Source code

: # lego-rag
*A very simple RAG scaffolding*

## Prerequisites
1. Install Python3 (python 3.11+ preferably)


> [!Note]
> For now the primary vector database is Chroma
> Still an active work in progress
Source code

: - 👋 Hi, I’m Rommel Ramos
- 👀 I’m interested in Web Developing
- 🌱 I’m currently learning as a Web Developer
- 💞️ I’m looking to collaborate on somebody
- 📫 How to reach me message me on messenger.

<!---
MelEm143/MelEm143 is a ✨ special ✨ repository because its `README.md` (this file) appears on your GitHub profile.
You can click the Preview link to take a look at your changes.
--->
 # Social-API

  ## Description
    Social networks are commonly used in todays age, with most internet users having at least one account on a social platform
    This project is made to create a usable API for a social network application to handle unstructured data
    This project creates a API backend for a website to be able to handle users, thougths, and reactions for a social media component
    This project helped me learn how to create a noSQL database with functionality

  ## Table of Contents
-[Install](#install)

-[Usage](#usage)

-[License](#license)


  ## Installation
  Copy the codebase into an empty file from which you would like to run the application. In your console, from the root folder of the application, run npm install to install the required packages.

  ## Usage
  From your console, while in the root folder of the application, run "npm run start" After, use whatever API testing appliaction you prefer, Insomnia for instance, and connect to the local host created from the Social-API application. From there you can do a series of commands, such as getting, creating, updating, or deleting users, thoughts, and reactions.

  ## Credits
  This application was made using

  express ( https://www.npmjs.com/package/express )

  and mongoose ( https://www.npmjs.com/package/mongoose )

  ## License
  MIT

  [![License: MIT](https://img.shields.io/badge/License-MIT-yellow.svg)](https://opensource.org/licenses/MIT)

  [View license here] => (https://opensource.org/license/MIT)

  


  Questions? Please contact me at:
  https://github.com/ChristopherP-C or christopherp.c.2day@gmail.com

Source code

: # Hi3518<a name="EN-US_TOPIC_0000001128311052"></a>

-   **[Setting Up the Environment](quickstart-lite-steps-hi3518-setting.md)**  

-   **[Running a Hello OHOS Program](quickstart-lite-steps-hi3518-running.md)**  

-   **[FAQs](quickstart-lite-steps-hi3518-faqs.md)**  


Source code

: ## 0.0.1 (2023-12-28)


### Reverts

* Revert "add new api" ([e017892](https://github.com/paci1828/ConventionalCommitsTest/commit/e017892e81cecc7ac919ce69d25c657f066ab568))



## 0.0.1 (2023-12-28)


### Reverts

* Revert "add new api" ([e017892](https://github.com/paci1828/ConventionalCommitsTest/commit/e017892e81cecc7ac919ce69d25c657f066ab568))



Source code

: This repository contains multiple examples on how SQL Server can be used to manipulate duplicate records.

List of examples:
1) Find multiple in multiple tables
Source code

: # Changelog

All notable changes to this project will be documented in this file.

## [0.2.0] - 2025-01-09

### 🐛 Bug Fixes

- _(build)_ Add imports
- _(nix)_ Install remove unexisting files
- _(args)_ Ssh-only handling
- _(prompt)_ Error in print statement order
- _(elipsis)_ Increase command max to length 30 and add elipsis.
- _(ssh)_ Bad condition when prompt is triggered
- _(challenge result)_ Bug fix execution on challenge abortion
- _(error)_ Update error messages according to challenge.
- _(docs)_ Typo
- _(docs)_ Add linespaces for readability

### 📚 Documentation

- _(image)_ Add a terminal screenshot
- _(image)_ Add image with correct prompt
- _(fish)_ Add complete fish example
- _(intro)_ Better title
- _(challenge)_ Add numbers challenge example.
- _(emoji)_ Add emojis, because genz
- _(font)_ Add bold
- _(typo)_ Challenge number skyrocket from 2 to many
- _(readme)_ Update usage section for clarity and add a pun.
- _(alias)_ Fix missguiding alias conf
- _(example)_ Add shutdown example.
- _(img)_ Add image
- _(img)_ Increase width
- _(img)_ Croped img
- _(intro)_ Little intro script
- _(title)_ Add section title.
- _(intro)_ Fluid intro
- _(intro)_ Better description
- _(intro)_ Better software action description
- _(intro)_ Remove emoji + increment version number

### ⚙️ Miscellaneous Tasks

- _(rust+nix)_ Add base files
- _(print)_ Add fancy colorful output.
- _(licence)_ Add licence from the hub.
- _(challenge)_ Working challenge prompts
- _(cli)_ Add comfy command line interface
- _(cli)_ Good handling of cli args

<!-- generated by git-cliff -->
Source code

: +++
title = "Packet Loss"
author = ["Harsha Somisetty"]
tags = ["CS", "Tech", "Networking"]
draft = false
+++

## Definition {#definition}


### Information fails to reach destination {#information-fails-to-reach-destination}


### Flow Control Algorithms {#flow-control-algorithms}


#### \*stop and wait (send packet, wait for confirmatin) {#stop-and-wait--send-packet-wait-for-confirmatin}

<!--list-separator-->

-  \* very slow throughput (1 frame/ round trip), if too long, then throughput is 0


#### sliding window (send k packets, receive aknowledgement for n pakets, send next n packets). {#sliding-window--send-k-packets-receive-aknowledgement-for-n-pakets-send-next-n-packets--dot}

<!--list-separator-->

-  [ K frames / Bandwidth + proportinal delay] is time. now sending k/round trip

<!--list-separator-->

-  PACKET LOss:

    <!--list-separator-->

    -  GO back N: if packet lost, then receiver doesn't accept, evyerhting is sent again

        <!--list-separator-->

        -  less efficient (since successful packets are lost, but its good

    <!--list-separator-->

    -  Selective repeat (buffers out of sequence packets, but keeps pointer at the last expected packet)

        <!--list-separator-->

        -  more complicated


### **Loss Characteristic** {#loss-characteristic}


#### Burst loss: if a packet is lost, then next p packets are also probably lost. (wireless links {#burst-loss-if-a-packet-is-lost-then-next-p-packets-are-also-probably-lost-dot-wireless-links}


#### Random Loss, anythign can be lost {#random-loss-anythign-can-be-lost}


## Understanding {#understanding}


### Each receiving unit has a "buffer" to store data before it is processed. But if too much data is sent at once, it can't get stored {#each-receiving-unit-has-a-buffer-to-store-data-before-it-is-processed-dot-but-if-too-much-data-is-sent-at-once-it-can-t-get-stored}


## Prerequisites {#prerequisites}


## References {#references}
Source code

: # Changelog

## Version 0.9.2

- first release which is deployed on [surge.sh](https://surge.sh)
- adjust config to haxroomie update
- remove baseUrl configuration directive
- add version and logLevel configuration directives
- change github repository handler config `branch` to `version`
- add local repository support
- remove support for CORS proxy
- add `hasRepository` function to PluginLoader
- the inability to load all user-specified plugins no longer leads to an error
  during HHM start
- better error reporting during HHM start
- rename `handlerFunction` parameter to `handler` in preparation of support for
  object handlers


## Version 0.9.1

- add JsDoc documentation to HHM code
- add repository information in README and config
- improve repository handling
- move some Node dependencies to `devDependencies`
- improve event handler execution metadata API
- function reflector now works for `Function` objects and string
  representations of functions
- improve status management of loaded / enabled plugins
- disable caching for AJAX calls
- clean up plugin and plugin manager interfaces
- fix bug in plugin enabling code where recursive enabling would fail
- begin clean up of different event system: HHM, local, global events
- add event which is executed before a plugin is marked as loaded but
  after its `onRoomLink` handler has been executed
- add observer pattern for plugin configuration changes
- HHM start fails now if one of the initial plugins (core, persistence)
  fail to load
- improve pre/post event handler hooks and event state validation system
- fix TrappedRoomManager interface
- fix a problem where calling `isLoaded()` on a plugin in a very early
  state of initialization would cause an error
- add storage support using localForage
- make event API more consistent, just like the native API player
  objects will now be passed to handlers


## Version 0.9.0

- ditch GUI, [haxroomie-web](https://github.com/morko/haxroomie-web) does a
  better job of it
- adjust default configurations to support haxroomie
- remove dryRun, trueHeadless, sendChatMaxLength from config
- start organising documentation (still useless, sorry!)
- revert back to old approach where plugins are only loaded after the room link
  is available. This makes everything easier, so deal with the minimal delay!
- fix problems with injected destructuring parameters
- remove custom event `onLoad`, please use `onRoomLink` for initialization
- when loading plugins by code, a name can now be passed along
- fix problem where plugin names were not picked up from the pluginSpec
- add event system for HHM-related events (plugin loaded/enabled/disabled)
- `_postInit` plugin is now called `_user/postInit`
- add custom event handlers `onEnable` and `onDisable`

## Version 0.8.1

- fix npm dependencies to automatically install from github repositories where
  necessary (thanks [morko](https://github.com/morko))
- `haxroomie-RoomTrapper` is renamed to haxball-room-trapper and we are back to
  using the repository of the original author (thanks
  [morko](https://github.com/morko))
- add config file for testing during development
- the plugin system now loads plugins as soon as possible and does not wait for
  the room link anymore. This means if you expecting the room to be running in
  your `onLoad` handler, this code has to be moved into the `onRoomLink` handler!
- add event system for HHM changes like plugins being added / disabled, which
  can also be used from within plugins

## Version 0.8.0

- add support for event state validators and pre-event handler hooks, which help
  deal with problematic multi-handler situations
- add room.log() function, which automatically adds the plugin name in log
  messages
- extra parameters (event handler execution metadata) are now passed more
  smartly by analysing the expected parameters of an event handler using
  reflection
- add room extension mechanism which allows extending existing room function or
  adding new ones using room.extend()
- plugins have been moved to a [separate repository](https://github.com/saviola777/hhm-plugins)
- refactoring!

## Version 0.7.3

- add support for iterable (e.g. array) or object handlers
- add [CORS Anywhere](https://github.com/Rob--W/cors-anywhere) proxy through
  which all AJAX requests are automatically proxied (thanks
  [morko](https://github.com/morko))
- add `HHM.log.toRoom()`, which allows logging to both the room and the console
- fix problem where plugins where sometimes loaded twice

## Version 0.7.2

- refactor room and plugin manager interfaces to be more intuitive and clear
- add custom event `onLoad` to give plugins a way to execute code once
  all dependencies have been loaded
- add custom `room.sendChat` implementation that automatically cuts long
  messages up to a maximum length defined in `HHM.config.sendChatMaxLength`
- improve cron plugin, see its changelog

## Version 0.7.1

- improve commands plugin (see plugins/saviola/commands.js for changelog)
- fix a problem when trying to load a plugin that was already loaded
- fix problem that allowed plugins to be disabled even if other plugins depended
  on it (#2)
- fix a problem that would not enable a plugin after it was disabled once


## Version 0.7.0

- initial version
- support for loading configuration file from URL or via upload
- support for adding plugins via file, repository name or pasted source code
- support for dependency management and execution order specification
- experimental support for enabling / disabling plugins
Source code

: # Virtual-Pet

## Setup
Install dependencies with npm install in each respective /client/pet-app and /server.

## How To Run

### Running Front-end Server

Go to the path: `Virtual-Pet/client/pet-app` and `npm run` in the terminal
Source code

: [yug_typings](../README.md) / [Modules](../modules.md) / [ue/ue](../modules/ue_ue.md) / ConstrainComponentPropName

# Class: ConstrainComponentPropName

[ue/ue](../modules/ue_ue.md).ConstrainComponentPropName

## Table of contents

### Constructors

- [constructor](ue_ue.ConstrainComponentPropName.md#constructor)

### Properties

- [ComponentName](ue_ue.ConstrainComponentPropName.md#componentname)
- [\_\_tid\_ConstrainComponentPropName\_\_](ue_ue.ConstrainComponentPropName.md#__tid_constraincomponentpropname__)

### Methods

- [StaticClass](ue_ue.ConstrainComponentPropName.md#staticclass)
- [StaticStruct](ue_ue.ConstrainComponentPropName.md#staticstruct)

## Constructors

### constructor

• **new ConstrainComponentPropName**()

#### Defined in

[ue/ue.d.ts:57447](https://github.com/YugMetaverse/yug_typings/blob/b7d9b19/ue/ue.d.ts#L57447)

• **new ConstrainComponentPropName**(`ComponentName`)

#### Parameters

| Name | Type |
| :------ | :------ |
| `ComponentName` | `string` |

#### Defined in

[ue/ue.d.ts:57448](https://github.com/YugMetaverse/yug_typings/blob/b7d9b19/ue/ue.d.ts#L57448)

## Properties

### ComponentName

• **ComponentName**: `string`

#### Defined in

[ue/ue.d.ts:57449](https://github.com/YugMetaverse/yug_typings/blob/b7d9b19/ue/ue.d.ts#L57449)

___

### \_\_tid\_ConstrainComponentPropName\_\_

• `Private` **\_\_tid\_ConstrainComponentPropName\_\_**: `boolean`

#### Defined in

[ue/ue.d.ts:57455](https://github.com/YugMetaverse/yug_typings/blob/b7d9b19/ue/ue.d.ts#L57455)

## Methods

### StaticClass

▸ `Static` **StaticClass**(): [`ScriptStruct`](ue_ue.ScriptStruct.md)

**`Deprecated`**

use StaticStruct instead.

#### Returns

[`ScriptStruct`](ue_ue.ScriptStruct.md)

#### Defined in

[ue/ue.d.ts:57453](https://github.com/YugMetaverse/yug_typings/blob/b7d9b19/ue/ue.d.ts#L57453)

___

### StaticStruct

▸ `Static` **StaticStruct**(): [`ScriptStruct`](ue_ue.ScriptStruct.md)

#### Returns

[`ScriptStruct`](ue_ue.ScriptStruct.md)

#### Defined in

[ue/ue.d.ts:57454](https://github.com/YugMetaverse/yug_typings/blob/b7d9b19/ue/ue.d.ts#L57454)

# # # # # # #

In the listing above, find the line with "- add room extension" and the line with "### Constructors", then print exactly those lines and every line between them.

Exercise answer ::
- add room extension mechanism which allows extending existing room function or
  adding new ones using room.extend()
- plugins have been moved to a [separate repository](https://github.com/saviola777/hhm-plugins)
- refactoring!

## Version 0.7.3

- add support for iterable (e.g. array) or object handlers
- add [CORS Anywhere](https://github.com/Rob--W/cors-anywhere) proxy through
  which all AJAX requests are automatically proxied (thanks
  [morko](https://github.com/morko))
- add `HHM.log.toRoom()`, which allows logging to both the room and the console
- fix problem where plugins where sometimes loaded twice

## Version 0.7.2

- refactor room and plugin manager interfaces to be more intuitive and clear
- add custom event `onLoad` to give plugins a way to execute code once
  all dependencies have been loaded
- add custom `room.sendChat` implementation that automatically cuts long
  messages up to a maximum length defined in `HHM.config.sendChatMaxLength`
- improve cron plugin, see its changelog

## Version 0.7.1

- improve commands plugin (see plugins/saviola/commands.js for changelog)
- fix a problem when trying to load a plugin that was already loaded
- fix problem that allowed plugins to be disabled even if other plugins depended
  on it (#2)
- fix a problem that would not enable a plugin after it was disabled once


## Version 0.7.0

- initial version
- support for loading configuration file from URL or via upload
- support for adding plugins via file, repository name or pasted source code
- support for dependency management and execution order specification
- experimental support for enabling / disabling plugins
Source code

: # Virtual-Pet

## Setup
Install dependencies with npm install in each respective /client/pet-app and /server.

## How To Run

### Running Front-end Server

Go to the path: `Virtual-Pet/client/pet-app` and `npm run` in the terminal
Source code

: [yug_typings](../README.md) / [Modules](../modules.md) / [ue/ue](../modules/ue_ue.md) / ConstrainComponentPropName

# Class: ConstrainComponentPropName

[ue/ue](../modules/ue_ue.md).ConstrainComponentPropName

## Table of contents

### Constructors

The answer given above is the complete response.